Background information
- Also known as: VG Skillz V-Zilla Blue Collared MC Zilla the Monster
- Born: Victor Gurrola Jr.
- Origin: Houston, Texas, U.S.
- Genres: Hip hop, Southern hip hop
- Years active: 1999–present
- Labels: Babygrande, Enemy Soil South, Monster Musick Group
- Member of: Army of the Pharaohs

= Zilla (rapper) =

American rapper

Victor Gurrola Jr., better known by his stage name Zilla (formerly VG Skillz and V-Zilla), is an American underground rapper and producer from Houston, Texas. He is known for his style of rap, which combines East Coast hip hop with his native Southern hip hop. In 2010, Zilla became a member of hip hop supergroup Army of the Pharaohs, founded by Jedi Mind Tricks frontman Vinnie Paz.

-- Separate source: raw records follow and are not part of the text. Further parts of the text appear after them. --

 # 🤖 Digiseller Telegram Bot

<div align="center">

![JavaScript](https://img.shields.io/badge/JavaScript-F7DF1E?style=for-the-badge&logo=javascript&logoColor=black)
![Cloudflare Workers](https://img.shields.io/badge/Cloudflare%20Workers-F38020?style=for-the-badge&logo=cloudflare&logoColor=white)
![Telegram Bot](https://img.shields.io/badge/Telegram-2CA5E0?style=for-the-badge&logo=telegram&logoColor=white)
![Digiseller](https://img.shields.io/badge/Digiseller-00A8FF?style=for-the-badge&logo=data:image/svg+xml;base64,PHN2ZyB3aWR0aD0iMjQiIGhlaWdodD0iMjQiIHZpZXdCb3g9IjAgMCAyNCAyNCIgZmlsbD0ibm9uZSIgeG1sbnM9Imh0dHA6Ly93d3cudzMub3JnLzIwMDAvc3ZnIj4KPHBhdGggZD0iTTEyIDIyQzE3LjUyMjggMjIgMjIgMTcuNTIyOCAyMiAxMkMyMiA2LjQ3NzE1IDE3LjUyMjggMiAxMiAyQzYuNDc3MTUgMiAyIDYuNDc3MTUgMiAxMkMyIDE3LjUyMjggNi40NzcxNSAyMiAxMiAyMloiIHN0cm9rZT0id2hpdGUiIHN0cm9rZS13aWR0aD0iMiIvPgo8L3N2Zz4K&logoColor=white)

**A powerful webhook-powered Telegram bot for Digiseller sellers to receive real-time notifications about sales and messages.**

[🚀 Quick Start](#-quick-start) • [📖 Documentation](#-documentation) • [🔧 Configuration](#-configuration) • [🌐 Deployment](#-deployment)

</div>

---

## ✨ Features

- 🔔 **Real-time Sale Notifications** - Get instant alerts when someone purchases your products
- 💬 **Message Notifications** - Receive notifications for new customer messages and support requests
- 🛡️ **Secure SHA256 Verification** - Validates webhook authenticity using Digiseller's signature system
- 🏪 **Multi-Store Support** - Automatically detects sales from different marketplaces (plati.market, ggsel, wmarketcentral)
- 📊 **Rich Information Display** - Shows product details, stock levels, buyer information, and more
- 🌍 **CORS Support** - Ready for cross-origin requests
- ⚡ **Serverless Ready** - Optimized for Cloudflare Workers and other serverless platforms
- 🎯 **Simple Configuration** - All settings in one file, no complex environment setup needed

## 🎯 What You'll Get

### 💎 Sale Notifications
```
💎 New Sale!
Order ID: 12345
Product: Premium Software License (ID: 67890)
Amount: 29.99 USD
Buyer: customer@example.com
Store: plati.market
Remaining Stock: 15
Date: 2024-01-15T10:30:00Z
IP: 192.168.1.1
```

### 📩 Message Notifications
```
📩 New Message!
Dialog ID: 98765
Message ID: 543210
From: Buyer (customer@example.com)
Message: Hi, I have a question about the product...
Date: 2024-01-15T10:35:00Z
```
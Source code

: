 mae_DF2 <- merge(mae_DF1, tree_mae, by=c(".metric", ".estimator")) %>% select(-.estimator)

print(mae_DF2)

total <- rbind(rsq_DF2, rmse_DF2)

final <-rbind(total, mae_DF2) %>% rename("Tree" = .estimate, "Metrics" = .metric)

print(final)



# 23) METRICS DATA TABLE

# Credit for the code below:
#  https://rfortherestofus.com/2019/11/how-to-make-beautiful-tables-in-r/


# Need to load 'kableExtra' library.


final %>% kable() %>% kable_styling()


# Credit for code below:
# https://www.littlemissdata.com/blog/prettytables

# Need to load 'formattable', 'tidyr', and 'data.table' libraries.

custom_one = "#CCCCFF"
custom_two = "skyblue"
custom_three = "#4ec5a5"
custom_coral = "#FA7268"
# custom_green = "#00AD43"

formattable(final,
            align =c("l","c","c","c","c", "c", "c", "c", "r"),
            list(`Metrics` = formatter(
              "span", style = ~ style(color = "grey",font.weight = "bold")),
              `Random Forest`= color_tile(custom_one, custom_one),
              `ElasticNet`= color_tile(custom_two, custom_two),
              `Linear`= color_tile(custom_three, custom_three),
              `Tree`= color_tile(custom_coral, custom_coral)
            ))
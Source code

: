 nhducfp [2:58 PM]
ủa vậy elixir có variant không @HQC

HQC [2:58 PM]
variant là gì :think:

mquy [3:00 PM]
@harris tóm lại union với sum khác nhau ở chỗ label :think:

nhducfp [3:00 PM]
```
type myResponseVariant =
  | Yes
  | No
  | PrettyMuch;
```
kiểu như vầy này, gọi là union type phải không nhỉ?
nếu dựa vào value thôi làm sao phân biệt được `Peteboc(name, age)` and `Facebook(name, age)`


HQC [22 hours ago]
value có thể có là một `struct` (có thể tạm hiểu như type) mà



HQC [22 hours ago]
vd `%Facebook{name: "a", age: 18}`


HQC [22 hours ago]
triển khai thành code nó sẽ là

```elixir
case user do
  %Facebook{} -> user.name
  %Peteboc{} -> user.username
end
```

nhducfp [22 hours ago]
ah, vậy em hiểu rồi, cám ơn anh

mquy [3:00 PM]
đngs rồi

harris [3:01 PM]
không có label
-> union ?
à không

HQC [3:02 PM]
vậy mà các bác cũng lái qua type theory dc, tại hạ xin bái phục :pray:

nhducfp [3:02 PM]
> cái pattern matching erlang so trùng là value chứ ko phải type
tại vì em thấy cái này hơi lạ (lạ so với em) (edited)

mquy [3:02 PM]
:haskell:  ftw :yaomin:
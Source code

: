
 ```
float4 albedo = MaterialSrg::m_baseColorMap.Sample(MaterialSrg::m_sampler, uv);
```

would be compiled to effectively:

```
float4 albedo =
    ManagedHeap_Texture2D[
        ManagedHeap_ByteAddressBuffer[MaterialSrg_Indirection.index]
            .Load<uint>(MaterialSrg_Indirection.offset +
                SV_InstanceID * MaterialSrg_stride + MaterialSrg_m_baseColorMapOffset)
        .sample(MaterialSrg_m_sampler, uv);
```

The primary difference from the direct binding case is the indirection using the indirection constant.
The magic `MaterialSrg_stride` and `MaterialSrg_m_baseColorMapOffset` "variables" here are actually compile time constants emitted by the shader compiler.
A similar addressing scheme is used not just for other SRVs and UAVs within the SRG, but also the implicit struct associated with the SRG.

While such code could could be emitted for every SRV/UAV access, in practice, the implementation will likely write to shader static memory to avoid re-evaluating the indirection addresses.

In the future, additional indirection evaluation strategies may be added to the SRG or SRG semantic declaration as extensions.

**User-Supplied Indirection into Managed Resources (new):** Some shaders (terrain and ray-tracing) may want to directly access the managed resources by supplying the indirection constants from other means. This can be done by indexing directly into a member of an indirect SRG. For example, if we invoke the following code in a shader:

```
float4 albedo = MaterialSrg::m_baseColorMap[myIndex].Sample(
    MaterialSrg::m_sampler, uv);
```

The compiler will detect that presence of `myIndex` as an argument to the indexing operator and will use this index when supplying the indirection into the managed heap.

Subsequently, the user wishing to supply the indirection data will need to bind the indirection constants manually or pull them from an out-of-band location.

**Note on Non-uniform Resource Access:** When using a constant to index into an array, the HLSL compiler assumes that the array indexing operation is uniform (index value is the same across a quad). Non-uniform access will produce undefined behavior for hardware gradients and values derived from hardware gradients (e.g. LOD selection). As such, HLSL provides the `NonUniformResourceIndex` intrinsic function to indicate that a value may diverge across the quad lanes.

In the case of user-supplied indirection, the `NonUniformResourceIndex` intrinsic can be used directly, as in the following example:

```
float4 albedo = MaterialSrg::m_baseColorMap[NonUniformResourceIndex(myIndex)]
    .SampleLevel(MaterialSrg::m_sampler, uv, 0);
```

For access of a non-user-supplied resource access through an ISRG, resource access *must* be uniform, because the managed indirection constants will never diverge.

Coming out of Houston, Zilla got his start posting music online. He was discovered by Swedish producer Moonshine, leading to his successful 2001 debut album E.X.H.A.L.E. The album Lockdown Sessions followed in 2004, and three years later he joined forces with Houston locals S.W.A.T. Music Project, changing his style to the more traditional Southern hip hop style with his collaboration album Empty Bottles and Full Ashtrays in 2008.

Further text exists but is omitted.